Starting with the first line of the data below, copy each line up to and including the one containing "event_host_table :dog_id :event_id". Pictures stay out.

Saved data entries
^^^^
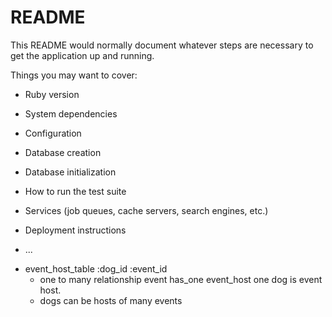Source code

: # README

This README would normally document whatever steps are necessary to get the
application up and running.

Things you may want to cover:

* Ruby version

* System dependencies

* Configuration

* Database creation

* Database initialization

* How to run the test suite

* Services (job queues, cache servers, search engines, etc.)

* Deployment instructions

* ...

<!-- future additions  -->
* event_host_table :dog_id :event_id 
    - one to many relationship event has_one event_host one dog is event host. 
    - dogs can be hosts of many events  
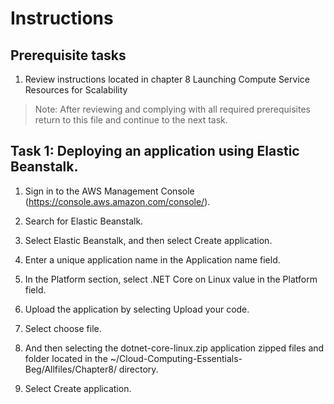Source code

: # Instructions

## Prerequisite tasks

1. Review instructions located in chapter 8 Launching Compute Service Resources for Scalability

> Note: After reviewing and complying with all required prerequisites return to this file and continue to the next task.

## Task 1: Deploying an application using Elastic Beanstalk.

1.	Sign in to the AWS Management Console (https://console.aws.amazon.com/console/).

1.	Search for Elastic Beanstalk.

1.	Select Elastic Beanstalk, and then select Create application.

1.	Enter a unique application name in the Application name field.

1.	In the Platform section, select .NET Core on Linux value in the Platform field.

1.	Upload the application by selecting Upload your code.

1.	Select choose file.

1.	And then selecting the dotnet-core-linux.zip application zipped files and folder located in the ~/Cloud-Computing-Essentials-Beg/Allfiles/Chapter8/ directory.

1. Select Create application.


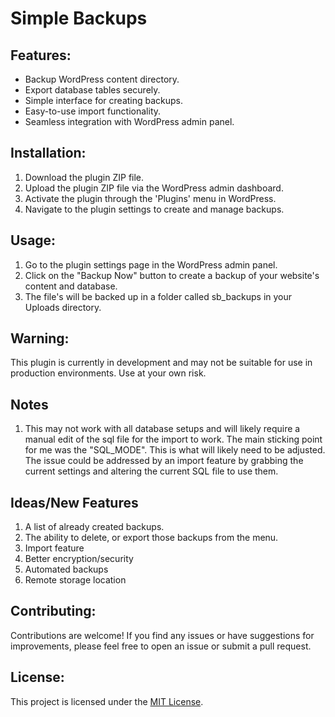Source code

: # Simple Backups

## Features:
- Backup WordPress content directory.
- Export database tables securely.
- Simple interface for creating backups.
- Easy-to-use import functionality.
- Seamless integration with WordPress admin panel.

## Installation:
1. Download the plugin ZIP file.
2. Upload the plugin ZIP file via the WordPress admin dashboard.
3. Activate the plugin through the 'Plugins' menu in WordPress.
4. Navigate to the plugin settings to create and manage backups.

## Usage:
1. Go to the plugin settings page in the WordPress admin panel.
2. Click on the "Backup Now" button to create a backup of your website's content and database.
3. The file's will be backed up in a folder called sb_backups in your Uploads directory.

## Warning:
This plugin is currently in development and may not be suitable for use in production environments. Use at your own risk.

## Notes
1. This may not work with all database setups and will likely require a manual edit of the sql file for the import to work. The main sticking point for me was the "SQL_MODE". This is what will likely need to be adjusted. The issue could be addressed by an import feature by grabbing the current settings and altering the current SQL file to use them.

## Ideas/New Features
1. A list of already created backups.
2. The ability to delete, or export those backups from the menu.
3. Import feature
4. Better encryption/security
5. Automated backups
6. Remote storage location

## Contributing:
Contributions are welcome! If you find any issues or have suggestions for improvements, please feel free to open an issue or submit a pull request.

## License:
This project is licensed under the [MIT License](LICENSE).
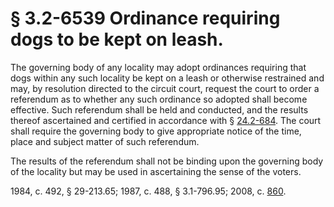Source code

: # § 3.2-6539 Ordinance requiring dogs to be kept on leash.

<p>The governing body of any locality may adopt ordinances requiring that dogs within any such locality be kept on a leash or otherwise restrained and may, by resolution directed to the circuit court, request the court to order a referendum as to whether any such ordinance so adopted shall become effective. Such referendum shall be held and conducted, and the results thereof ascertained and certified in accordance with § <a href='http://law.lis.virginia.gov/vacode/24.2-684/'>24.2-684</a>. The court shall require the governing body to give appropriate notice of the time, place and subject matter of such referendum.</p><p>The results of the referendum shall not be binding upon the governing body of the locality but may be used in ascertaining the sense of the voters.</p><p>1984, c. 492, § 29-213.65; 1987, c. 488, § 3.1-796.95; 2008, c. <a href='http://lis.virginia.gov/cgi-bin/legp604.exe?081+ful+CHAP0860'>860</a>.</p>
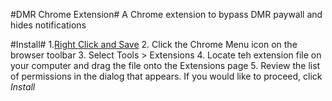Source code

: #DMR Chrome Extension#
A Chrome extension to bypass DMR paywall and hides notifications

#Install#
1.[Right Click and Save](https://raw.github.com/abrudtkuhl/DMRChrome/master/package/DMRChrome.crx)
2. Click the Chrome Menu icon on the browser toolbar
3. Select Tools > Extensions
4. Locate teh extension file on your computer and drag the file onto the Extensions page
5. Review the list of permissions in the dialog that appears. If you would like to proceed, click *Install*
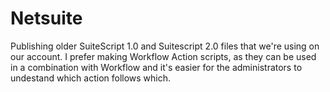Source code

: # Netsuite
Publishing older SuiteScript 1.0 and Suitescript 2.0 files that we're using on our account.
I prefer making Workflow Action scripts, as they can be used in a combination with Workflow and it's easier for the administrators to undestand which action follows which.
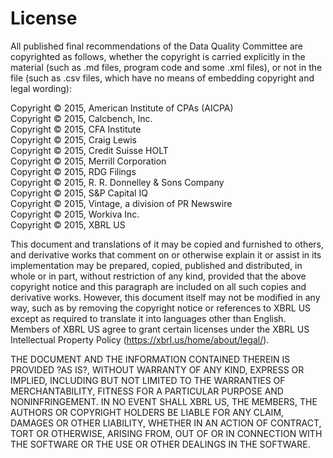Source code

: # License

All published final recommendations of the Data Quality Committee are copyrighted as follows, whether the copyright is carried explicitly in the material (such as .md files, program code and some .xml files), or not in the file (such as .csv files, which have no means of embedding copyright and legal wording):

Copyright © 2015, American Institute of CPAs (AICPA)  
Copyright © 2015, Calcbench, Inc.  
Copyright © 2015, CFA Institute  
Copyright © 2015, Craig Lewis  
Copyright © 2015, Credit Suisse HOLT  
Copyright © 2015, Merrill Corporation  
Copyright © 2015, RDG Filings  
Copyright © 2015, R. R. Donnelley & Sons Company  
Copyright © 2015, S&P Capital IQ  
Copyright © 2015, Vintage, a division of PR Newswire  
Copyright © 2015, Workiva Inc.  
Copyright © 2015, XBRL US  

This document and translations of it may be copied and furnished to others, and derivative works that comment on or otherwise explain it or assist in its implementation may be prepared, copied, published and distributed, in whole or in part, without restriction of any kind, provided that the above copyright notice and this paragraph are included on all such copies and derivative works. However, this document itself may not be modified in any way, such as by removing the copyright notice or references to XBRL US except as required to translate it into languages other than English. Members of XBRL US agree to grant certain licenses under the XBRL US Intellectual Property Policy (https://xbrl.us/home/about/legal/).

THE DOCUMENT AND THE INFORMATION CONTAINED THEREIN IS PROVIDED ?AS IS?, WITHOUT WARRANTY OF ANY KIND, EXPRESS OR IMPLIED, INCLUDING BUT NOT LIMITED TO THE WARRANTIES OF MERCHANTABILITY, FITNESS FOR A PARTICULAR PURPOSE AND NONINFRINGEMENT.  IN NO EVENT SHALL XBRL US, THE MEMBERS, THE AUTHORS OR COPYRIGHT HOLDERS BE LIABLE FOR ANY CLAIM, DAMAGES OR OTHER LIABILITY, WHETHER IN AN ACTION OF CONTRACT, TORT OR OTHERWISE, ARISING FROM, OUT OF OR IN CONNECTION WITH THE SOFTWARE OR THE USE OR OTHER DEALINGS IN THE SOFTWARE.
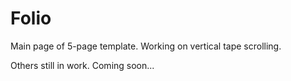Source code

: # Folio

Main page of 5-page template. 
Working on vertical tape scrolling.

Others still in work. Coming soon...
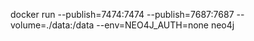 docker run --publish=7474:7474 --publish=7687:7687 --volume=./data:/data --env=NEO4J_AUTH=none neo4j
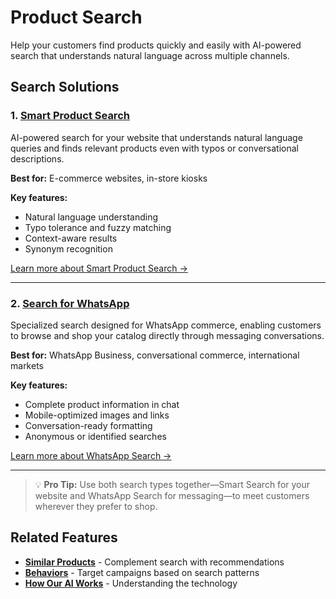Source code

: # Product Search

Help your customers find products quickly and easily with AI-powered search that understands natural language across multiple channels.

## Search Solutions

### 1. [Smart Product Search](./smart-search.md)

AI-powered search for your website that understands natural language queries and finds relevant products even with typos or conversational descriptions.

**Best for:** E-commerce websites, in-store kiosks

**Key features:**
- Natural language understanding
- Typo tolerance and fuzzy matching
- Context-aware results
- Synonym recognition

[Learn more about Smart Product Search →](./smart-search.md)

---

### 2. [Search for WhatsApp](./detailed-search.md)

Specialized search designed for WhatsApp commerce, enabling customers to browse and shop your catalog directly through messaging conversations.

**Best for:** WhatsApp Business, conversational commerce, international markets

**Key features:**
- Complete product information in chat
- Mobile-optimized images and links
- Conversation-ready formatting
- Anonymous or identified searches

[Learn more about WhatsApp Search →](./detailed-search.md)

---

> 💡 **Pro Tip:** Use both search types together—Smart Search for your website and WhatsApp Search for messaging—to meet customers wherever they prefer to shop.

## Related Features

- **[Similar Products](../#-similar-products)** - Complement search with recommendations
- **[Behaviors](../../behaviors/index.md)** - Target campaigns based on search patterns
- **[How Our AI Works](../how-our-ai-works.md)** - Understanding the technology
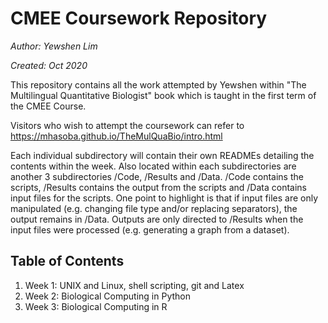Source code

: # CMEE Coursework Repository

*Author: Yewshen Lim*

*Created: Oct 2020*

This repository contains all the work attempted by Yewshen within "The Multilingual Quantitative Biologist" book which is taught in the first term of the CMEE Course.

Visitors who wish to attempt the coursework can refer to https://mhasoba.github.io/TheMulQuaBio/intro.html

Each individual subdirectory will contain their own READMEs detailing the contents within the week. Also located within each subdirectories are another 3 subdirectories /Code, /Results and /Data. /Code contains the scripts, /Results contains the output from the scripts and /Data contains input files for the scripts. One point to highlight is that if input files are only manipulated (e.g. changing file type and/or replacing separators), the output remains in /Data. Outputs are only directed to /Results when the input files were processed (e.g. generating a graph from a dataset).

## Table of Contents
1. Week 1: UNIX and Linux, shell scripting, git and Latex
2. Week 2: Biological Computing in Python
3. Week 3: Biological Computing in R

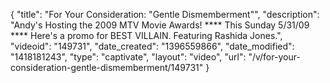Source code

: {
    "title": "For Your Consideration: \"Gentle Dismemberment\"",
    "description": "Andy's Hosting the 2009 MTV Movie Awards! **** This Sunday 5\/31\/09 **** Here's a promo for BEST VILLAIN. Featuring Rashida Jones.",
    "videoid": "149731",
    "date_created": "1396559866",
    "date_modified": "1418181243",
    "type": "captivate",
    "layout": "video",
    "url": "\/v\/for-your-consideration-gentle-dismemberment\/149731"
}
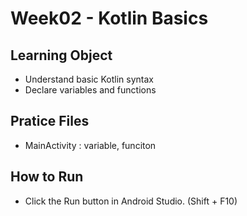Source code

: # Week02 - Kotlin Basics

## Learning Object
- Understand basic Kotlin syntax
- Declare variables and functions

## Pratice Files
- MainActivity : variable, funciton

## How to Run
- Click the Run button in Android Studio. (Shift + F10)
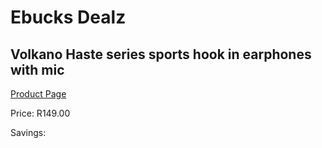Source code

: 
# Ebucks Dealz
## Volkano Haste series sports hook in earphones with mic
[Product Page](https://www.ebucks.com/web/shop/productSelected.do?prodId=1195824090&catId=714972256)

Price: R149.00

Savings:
^^^^
→ **RESPONSE AREA**:
Source code

: # README

This README would normally document whatever steps are necessary to get the
application up and running.

Things you may want to cover:

* Ruby version

* System dependencies

* Configuration

* Database creation

* Database initialization

* How to run the test suite

* Services (job queues, cache servers, search engines, etc.)

* Deployment instructions

* ...

<!-- future additions  -->
* event_host_table :dog_id :event_id 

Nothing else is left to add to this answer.